追放シスターは王子の一途な恋に気づかない〜癒しの精霊師になったので今日もせっせと薬草茶を淹れます〜

 ユースがミアと出会ったのはつい最近の話ではない。六年前、二人はネビュラの森で会っている。
 当時のユースは護衛も付けず、ルプと二人だけで国境の守りが万全かを見て回っていた。
 その理由は、ユースの髪色が両親のどちらにも似ていなかったからだ。母が平民出身の精霊師だったため、それを良く思わない貴族から「ユース王子は不義の子」だと根も葉もない噂を流された。周りの声に耐えかねたユースは、国境の見回りをするという名目で王宮を飛び出した。そして各地を回り、最後に辿り着いたのがネビュラの森だった。

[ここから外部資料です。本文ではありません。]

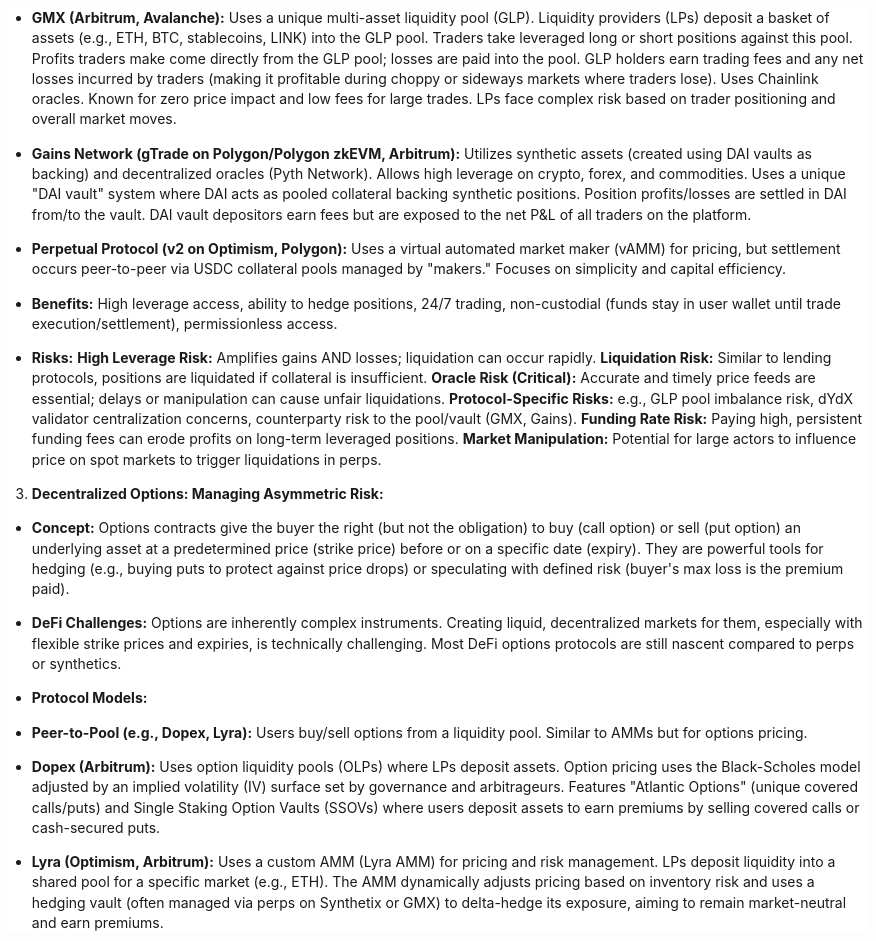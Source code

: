 *   **GMX (Arbitrum, Avalanche):** Uses a unique multi-asset liquidity pool (GLP). Liquidity providers (LPs) deposit a basket of assets (e.g., ETH, BTC, stablecoins, LINK) into the GLP pool. Traders take leveraged long or short positions against this pool. Profits traders make come directly from the GLP pool; losses are paid into the pool. GLP holders earn trading fees and any net losses incurred by traders (making it profitable during choppy or sideways markets where traders lose). Uses Chainlink oracles. Known for zero price impact and low fees for large trades. LPs face complex risk based on trader positioning and overall market moves.

*   **Gains Network (gTrade on Polygon/Polygon zkEVM, Arbitrum):** Utilizes synthetic assets (created using DAI vaults as backing) and decentralized oracles (Pyth Network). Allows high leverage on crypto, forex, and commodities. Uses a unique "DAI vault" system where DAI acts as pooled collateral backing synthetic positions. Position profits/losses are settled in DAI from/to the vault. DAI vault depositors earn fees but are exposed to the net P&L of all traders on the platform.

*   **Perpetual Protocol (v2 on Optimism, Polygon):** Uses a virtual automated market maker (vAMM) for pricing, but settlement occurs peer-to-peer via USDC collateral pools managed by "makers." Focuses on simplicity and capital efficiency.

*   **Benefits:** High leverage access, ability to hedge positions, 24/7 trading, non-custodial (funds stay in user wallet until trade execution/settlement), permissionless access.

*   **Risks:** **High Leverage Risk:** Amplifies gains AND losses; liquidation can occur rapidly. **Liquidation Risk:** Similar to lending protocols, positions are liquidated if collateral is insufficient. **Oracle Risk (Critical):** Accurate and timely price feeds are essential; delays or manipulation can cause unfair liquidations. **Protocol-Specific Risks:** e.g., GLP pool imbalance risk, dYdX validator centralization concerns, counterparty risk to the pool/vault (GMX, Gains). **Funding Rate Risk:** Paying high, persistent funding fees can erode profits on long-term leveraged positions. **Market Manipulation:** Potential for large actors to influence price on spot markets to trigger liquidations in perps.

3.  **Decentralized Options: Managing Asymmetric Risk:**

*   **Concept:** Options contracts give the buyer the right (but not the obligation) to buy (call option) or sell (put option) an underlying asset at a predetermined price (strike price) before or on a specific date (expiry). They are powerful tools for hedging (e.g., buying puts to protect against price drops) or speculating with defined risk (buyer's max loss is the premium paid).

*   **DeFi Challenges:** Options are inherently complex instruments. Creating liquid, decentralized markets for them, especially with flexible strike prices and expiries, is technically challenging. Most DeFi options protocols are still nascent compared to perps or synthetics.

*   **Protocol Models:**

*   **Peer-to-Pool (e.g., Dopex, Lyra):** Users buy/sell options from a liquidity pool. Similar to AMMs but for options pricing.

*   **Dopex (Arbitrum):** Uses option liquidity pools (OLPs) where LPs deposit assets. Option pricing uses the Black-Scholes model adjusted by an implied volatility (IV) surface set by governance and arbitrageurs. Features "Atlantic Options" (unique covered calls/puts) and Single Staking Option Vaults (SSOVs) where users deposit assets to earn premiums by selling covered calls or cash-secured puts.

*   **Lyra (Optimism, Arbitrum):** Uses a custom AMM (Lyra AMM) for pricing and risk management. LPs deposit liquidity into a shared pool for a specific market (e.g., ETH). The AMM dynamically adjusts pricing based on inventory risk and uses a hedging vault (often managed via perps on Synthetix or GMX) to delta-hedge its exposure, aiming to remain market-neutral and earn premiums.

 ネビュラの森は霧深く、普通の人間では迷ってしまうが精霊師は違う。契約している精霊が道を教えてくれるのだ。
 国境を目指し森の中を進んでいくと、ユースはアリエスを連れたミアと出会った。服装からすぐに平民だと分かったが、ミアの方はこちらの正体に気づいていなかった。
 心細かったのか、ユースを見つけたミアはにこにこと笑いながら話し掛けてくる。サフィン王国側にしか咲かない薬草を探しているようだったので手を繋いで一緒に取りに行ってあげた。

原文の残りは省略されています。